Miércoles de la III Semana Ordinaria

Heb 10, 11-18

La novedad más grande del Nuevo Testamento es que la ley de Dios no es una ley escrita, sino una ley grabada en lo más íntimo de nuestro corazón. Es la inhabitación del Espíritu Santo que nos lleva con dulzura y convicción a hacer lo que agrada a Dios.

Por ello el cristiano no se deja llevar por sus pasiones, pues es el Espíritu quien conduce su vida, de manera que la ley del amor se manifieste en todo momento. Los mandamientos escritos por Moisés en la roca: No matarás, no robarás, no levantarás falso testimonio, etc., quedan superados por una ley interior superior, que nos hace reconocer en cada persona a un hermano, el cual, es sujeto de nuestro amor por lo que no solo no hago lo prohibido en la ley, sino que impulsado por el amor de Dios me siento movido incluso a perdonarlo y a buscar su bien en todo momento.

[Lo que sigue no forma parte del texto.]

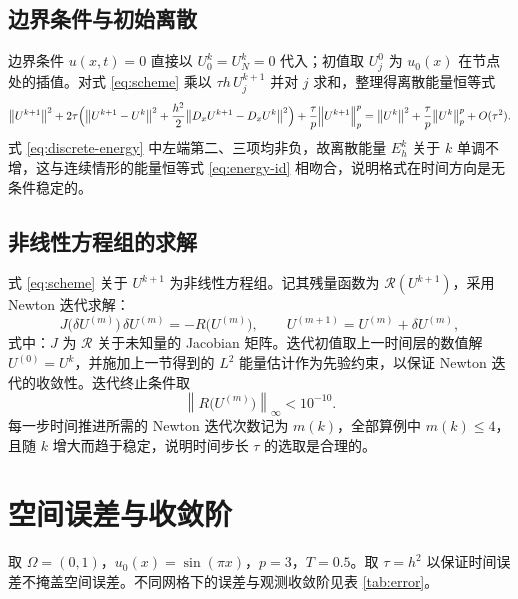 \documentclass[12pt,a4paper,twoside,openright]{ctexbook}
\numberwithin{figure}{chapter}
\numberwithin{table}{chapter}
\numberwithin{equation}{chapter}
\theoremstyle{ncwuthm}
\newcommand{\norm}[1]{\left\lVert #1 \right\rVert}
\begin{document}
\subsection{边界条件与初始离散}
边界条件 $u(x,t)=0$ 直接以 $U_0^k=U_N^k=0$ 代入；初值取 $U_j^0$ 为 $u_0(x)$ 在节点处的插值。对式 \eqref{eq:scheme} 乘以 $\tau h\,U_j^{k+1}$ 并对 $j$ 求和，整理得离散能量恒等式
\begin{equation}
  \bigl\|U^{k+1}\bigr\|^{2} + 2\tau\Bigl(
    \bigl\|U^{k+1}-U^{k}\bigr\|^{2}
    +\frac{h^{2}}{2}\bigl\|D_x U^{k+1}-D_x U^{k}\bigr\|^{2}\Bigr)
  + \frac{\tau}{p}\Bigl\|U^{k+1}\Bigr\|_{p}^{p}
  = \bigl\|U^{k}\bigr\|^{2} + \frac{\tau}{p}\bigl\|U^{k}\bigr\|_{p}^{p} + O(\tau^{2}).
  \label{eq:discrete-energy}
\end{equation}
式 \eqref{eq:discrete-energy} 中左端第二、三项均非负，故离散能量 $E_h^k$ 关于 $k$ 单调不增，这与连续情形的能量恒等式 \eqref{eq:energy-id} 相吻合，说明格式在时间方向是无条件稳定的。

\subsection{非线性方程组的求解}
式 \eqref{eq:scheme} 关于 $U^{k+1}$ 为非线性方程组。记其残量函数为 $\mathcal{R}(U^{k+1})$，采用 Newton 迭代求解：
\begin{equation}
  J\bigl(\delta U^{(m)}\bigr)\,\delta U^{(m)}=-R\bigl(U^{(m)}\bigr),\qquad
  U^{(m+1)}=U^{(m)}+\delta U^{(m)},
  \label{eq:newton}
\end{equation}
式中：$J$ 为 $\mathcal{R}$ 关于未知量的 Jacobian 矩阵。迭代初值取上一时间层的数值解 $U^{(0)}=U^{k}$，并施加上一节得到的 $L^{2}$ 能量估计作为先验约束，以保证 Newton 迭代的收敛性。迭代终止条件取
\begin{equation}
  \norm{R\bigl(U^{(m)}\bigr)}_{\infty}<10^{-10}.
  \label{eq:newton-tol}
\end{equation}
每一步时间推进所需的 Newton 迭代次数记为 $m(k)$，全部算例中 $m(k)\leq 4$，且随 $k$ 增大而趋于稳定，说明时间步长 $\tau$ 的选取是合理的。

\section{空间误差与收敛阶}
取 $\Omega=(0,1)$，$u_0(x)=\sin(\pi x)$，$p=3$，$T=0.5$。取 $\tau=h^{2}$ 以保证时间误差不掩盖空间误差。不同网格下的误差与观测收敛阶见表 \ref{tab:error}。
\end{document}
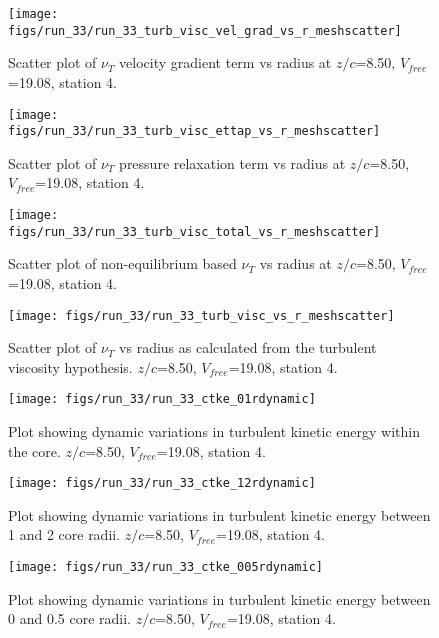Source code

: \begin{figure}[H]
\centering
\texttt{[image: figs/run\_33/run\_33\_turb\_visc\_vel\_grad\_vs\_r\_meshscatter]}
\caption{Scatter plot of $\nu_T$ velocity gradient term vs radius at $z/c$=8.50, $V_{free}$=19.08, station 4.}
\end{figure}


\begin{figure}[H]
\centering
\texttt{[image: figs/run\_33/run\_33\_turb\_visc\_ettap\_vs\_r\_meshscatter]}
\caption{Scatter plot of $\nu_T$ pressure relaxation term vs radius at $z/c$=8.50, $V_{free}$=19.08, station 4.}
\end{figure}


\begin{figure}[H]
\centering
\texttt{[image: figs/run\_33/run\_33\_turb\_visc\_total\_vs\_r\_meshscatter]}
\caption{Scatter plot of non-equilibrium based $\nu_T$ vs radius at $z/c$=8.50, $V_{free}$=19.08, station 4.}
\end{figure}


\begin{figure}[H]
\centering
\texttt{[image: figs/run\_33/run\_33\_turb\_visc\_vs\_r\_meshscatter]}
\caption{Scatter plot of $\nu_T$ vs radius as calculated from the turbulent viscosity hypothesis. $z/c$=8.50, $V_{free}$=19.08, station 4.}
\end{figure}


\begin{figure}[H]
\centering
\texttt{[image: figs/run\_33/run\_33\_ctke\_01rdynamic]}
\caption{Plot showing dynamic variations in turbulent kinetic energy within the core. $z/c$=8.50, $V_{free}$=19.08, station 4.}
\end{figure}


\begin{figure}[H]
\centering
\texttt{[image: figs/run\_33/run\_33\_ctke\_12rdynamic]}
\caption{Plot showing dynamic variations in turbulent kinetic energy between 1 and 2 core radii. $z/c$=8.50, $V_{free}$=19.08, station 4.}
\end{figure}


\begin{figure}[H]
\centering
\texttt{[image: figs/run\_33/run\_33\_ctke\_005rdynamic]}
\caption{Plot showing dynamic variations in turbulent kinetic energy between 0 and 0.5 core radii. $z/c$=8.50, $V_{free}$=19.08, station 4.}
\end{figure}


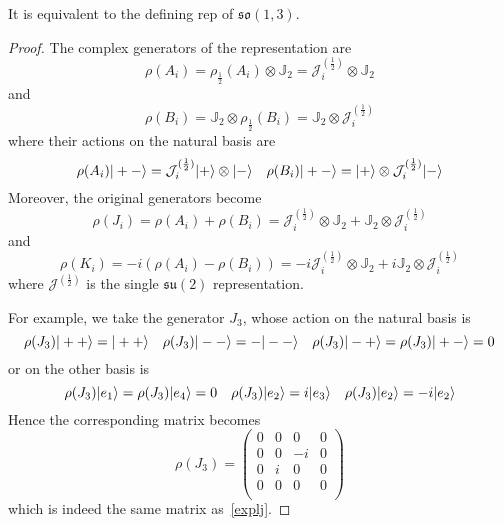     It is equivalent to the defining rep of $\mathfrak{so}(1,3)$. 
 
    \begin{proof}
        The complex generators of the representation are
        \begin{equation*}
            \rho(A_i) = \rho_{\frac{1}{2}} (A_i) \otimes \mathbb J_2  = \mathcal J_i^{(\frac{1}{2})} \otimes \mathbb J_2
        \end{equation*}
        and
        \begin{equation*}
            \rho(B_i) = \mathbb J_2 \otimes \rho_{\frac{1}{2}} (B_i) = \mathbb J_2 \otimes \mathcal J_i^{(\frac{1}{2})} 
        \end{equation*}
        where their actions on the natural basis are
        \begin{equation*}
            \rho(A_i) \vert+-\rangle = \mathcal J_i^{(\frac{1}{2})} \vert+\rangle \otimes \vert-\rangle \quad \rho(B_i) \vert+-\rangle = \vert+\rangle \otimes \mathcal J_i^{(\frac{1}{2})}  \vert-\rangle 
        \end{equation*}
        Moreover, the original generators become 
        \begin{equation*}
            \rho(J_i) = \rho(A_i) + \rho(B_i) = \mathcal J_i^{(\frac{1}{2})} \otimes \mathbb J_2 + \mathbb J_2 \otimes \mathcal J_i^{(\frac{1}{2})} 
        \end{equation*}
        and 
        \begin{equation*}
            \rho(K_i) = -i (\rho(A_i) - \rho(B_i)) = - i \mathcal J_i^{(\frac{1}{2})} \otimes \mathbb J_2 + i \mathbb J_2 \otimes \mathcal J_i^{(\frac{1}{2})} 
        \end{equation*}
        where $\mathcal J^{(\frac{1}{2})}$ is the single $\mathfrak{su}(2)$ representation.
    
        For example, we take the generator $J_3$, whose action on the natural basis is
        \begin{equation*}
            \rho(J_3) \vert++\rangle = \vert++\rangle \quad \rho(J_3) \vert--\rangle = - \vert--\rangle \quad \rho(J_3) \vert-+\rangle = \rho(J_3) \vert+-\rangle = 0
        \end{equation*}
        or on the other basis is
        \begin{equation*}
            \rho(J_3) \vert e_1\rangle = \rho(J_3) \vert e_4\rangle = 0 \quad \rho(J_3) \vert e_2\rangle = i \vert e_3\rangle \quad \rho(J_3) \vert e_2\rangle = -i \vert e_2\rangle
        \end{equation*}
        Hence the corresponding matrix becomes 
        \begin{equation*}
            \rho(J_3) = \begin{pmatrix}
                0 & 0 & 0 & 0 \\
                0 & 0 & -i & 0 \\
                0 & i & 0 & 0 \\
                0 & 0 & 0 & 0 \\
            \end{pmatrix}
        \end{equation*}
        which is indeed the same matrix as~\eqref{explj}.
    

\end{proof}
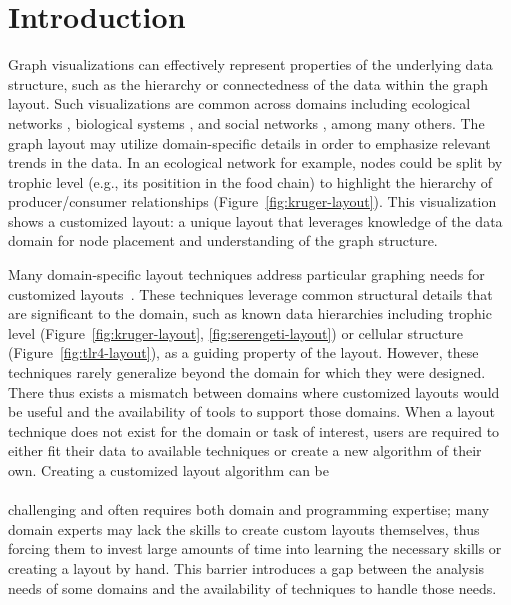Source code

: \section{Introduction}
Graph visualizations can effectively represent properties of the underlying
data structure, such as the hierarchy or connectedness of the data within
the graph layout. Such visualizations are common across domains including
ecological networks
\cite{hinke2004visualizing,harper2006dynamic,lavigne1996cod,baskerville2011spatial,yodzis1998local,cohen2003ecological,kearney2016blog,benson2016higher},
biological systems
\cite{barsky2008cerebral,shannon2003cytoscape,gehlenborg2010visualization,saraiya2005visualizing,becker2001graph},
and social networks \cite{rothenberg1998using} , among many others. The graph layout may utilize
domain-specific details in order to emphasize relevant trends in the
data. In an ecological network for example, nodes could be split by trophic
level (e.g., its positition in the food chain) to highlight the hierarchy
of producer/consumer relationships
(Figure~\ref{fig:kruger-layout}). This visualization shows a customized
layout: a unique layout that leverages knowledge of the data domain for
node placement and understanding of the graph structure.

Many domain-specific layout techniques address particular graphing needs
for customized layouts~\cite{barsky2008cerebral,shannon2003cytoscape,kearney2017d3,kearney2017ecopath}. These
techniques leverage common structural details that are significant to the
domain, such as known data hierarchies including trophic level
(Figure~\ref{fig:kruger-layout}, \ref{fig:serengeti-layout}) or cellular 
structure (Figure~\ref{fig:tlr4-layout}), as a guiding property of the
layout. However, these techniques rarely generalize beyond the domain for
which they were designed. There thus exists a mismatch between domains
where customized layouts would be useful and the availability of tools to
support those domains. When a layout technique does not exist for the
domain or task of interest, users are required to either fit their data
to available techniques or create a new algorithm of their own. Creating a
customized layout algorithm can be\linebreak \krugerLayout \\ \\ 
challenging and often requires both
domain and programming expertise; many domain
experts may lack the skills to create custom layouts themselves, thus
forcing them to invest large amounts of time into learning the necessary
skills or creating a layout by hand. This barrier introduces a gap between
the analysis needs of some domains and the availability of techniques to
handle those needs.

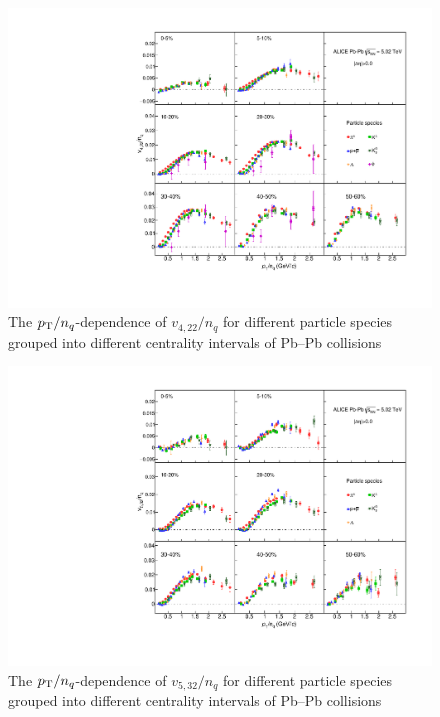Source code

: \documentclass[ALICE,manyauthors]{cernphprep}
\providecommand{\DIFaddbeginFL}{} %
\providecommand{\DIFaddendFL}{} %
\providecommand{\DIFdelbeginFL}{} %
\providecommand{\DIFdelendFL}{} %
\begin{document}
\begin{figure}[!htb]
\begin{center}
\DIFdelbeginFL %
\DIFdelendFL %
\DIFaddbeginFL \includegraphics[scale=0.82]{figures/scaling/All_v422_gap00_NCQ_3by3.pdf}
\DIFaddendFL \end{center}
\caption{The $p_{\rm{T}}/n_{q}$-dependence of $v_{4,22}/n_{q}$ for different particle species grouped into different centrality intervals of Pb--Pb collisions \sNN}
\label{v422_NCQ}
\end{figure}

\begin{figure}[!htb]
\begin{center}
\DIFdelbeginFL %
\DIFdelendFL %
\DIFaddbeginFL \includegraphics[scale=0.82]{figures/scaling/All_v523_gap00_NCQ_3by3.pdf}

\DIFaddendFL \end{center}
\caption{The $p_{\rm{T}}/n_{q}$-dependence of $v_{5,32}/n_{q}$ for different particle species grouped into different centrality intervals of Pb--Pb collisions \sNN}
\label{v523_NCQ}
\end{figure}
\end{document}
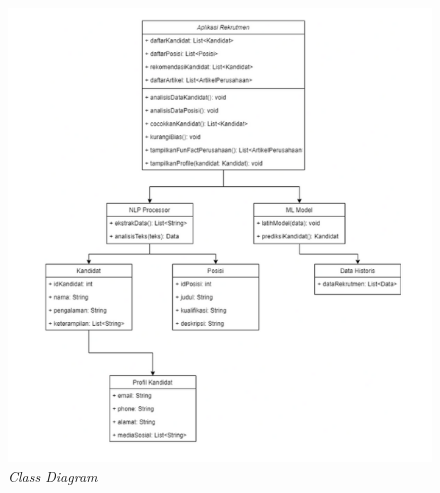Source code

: \documentclass[journal,article,submit,pdftex,moreauthors]{Definitions/mdpi}
\begin{document}
\begin{figure}[H]
    \centering
    \includegraphics[width=1.0\textwidth]{image/classdiagram.png}
    \captionsetup{justification=centering}
    \caption{\textit{Class Diagram}}
    \label{fig:enter-label}
\end{figure}
\end{document}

Dale más tiempo a tu oración personal, que es como el «alimento» del Espíritu, y verás como la ley del amor, impresa en tu corazón, comienza a desarrollarse y se manifiesta con ímpetu.

Mc 4, 1-20

Jesús hablaba frecuentemente en parábolas, exponiendo el Reino de Dios a la gente. El Señor iba abriendo poco a poco la mente de sus discípulos y preparándoles el corazón, para que fueran recibiendo el mensaje de salvación. Algunas veces, los discípulos le pidieron explicaciones de por qué a ellos les hablaba más claro que al resto de la gente. Aunque los discípulos tampoco lo entendían todo, y tenían la mente llena de falsas ideas, estaban más cerca de Jesús y entendían mejor su manera de vivir y de hablar.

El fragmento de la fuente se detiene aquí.